Preoccupied with surface quantities, Nwokolo is best known for his versatility and creativity. He works in a variety of media including oils, gouache, acrylic, cloth, and newspaper, manipulating them for their expressive and aesthetic possibilities. The newspaper cuttings, which form the backdrop of some of the designs, are supplemented by legible calligraphy, transforming even the most mundane themes into the most arresting, yet subtle imagery. In some of his works, shoals of silhouetted figures are strewn all over the canvases. In some cases, the figures seem vulnerable and alienated from one another, desperately hungry for solidarity. In other circumstances, they seem to find solace in a collective of optimism and warmth.
Self-taught black-and-white film photographer, Cameron-Cole specializes in reportage-style wedding photography, documentary, and portraiture. She has contributed to publications such as Sound City Blast, Timeout Nigeria, Sleek Magazine and Thisday Style.
Mudi Yahaya is a social documentary photographer, photojournalist and cultural activist, and works largely on long-term, self-assigned projects often focusing on the aesthetic relationship between images and post-colonial deconstruction of the African identity. Over the years Mallam Mudi has worked with international organizations including UNICEF, UNAIDS and the BBC Trust.
Painter and documentary photo artist, Emenike Ogwo has a penchant for strong vivid images splashed in an array of colors. He chooses to use his art as a way of expressing his belief in freedom of speech and positive living. Ogwo often describes himself as “an instinctive painter and a freeman” believing art to be the key to universal alliance. Ogwo also prefers not be regarded as an abstract painter, pointing out his need to be appreciated for his simplicity and unique approach to self-expression. To achieve the best effect, he works mostly with oil on canvas and prefers textured surfaces.

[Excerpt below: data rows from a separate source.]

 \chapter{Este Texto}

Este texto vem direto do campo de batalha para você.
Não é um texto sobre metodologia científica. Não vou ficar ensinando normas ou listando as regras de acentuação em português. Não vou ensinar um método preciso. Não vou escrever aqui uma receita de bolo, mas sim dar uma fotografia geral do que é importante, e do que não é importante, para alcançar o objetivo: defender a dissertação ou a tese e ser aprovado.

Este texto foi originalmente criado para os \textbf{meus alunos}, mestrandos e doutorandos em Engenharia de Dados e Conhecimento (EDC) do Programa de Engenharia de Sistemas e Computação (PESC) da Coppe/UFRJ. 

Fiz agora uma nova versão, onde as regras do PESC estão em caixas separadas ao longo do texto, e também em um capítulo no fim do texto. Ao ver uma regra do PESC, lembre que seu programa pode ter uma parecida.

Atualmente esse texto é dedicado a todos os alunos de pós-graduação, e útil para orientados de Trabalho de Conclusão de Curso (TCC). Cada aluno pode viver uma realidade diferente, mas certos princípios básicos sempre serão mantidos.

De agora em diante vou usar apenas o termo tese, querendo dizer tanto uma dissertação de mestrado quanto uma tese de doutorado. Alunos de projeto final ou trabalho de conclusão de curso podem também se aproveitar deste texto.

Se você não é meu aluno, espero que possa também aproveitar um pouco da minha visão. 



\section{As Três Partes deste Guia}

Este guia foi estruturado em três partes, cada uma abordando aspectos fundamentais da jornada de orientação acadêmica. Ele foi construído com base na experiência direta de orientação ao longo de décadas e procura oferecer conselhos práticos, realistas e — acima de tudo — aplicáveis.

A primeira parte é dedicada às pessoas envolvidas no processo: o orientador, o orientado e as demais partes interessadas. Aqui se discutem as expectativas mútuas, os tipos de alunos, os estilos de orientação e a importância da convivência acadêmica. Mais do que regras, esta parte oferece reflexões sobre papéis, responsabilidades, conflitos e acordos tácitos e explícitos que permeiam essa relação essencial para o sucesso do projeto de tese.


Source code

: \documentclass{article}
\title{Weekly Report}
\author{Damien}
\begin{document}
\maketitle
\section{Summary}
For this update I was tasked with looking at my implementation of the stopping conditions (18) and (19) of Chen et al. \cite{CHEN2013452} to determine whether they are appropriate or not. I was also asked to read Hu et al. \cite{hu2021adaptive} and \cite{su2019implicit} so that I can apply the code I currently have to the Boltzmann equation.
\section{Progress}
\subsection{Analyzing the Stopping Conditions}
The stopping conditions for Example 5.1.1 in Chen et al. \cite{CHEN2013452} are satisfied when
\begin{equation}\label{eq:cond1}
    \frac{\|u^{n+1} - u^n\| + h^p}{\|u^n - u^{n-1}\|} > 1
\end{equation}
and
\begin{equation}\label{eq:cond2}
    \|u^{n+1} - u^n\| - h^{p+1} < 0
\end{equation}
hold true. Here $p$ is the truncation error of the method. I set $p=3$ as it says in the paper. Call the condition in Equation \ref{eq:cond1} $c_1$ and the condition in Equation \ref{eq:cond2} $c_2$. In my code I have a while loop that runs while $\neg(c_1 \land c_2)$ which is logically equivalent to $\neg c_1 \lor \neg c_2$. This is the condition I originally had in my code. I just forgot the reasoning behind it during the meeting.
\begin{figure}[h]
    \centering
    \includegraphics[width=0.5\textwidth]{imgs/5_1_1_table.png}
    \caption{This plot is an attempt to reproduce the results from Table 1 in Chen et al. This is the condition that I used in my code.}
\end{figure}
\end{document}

Oliver Enwonwu works centre on diverse expressions of identity in an increasingly globalized world dominated by mass communication. He also explores the effects of post-colonialism and addresses issues of self-discovery, history and social organization. Most of Enwonwu’s canvases are celebrations of the rhythmical movements of the female form in dance.
Overall, the exhibition serves to showcase the exhibition has a strong contemporary outlook, at the same time it engages the traditions of Western and African art history; resulting in iconic imagery capturing moments that are at once intense, challenging, powerful and stunning.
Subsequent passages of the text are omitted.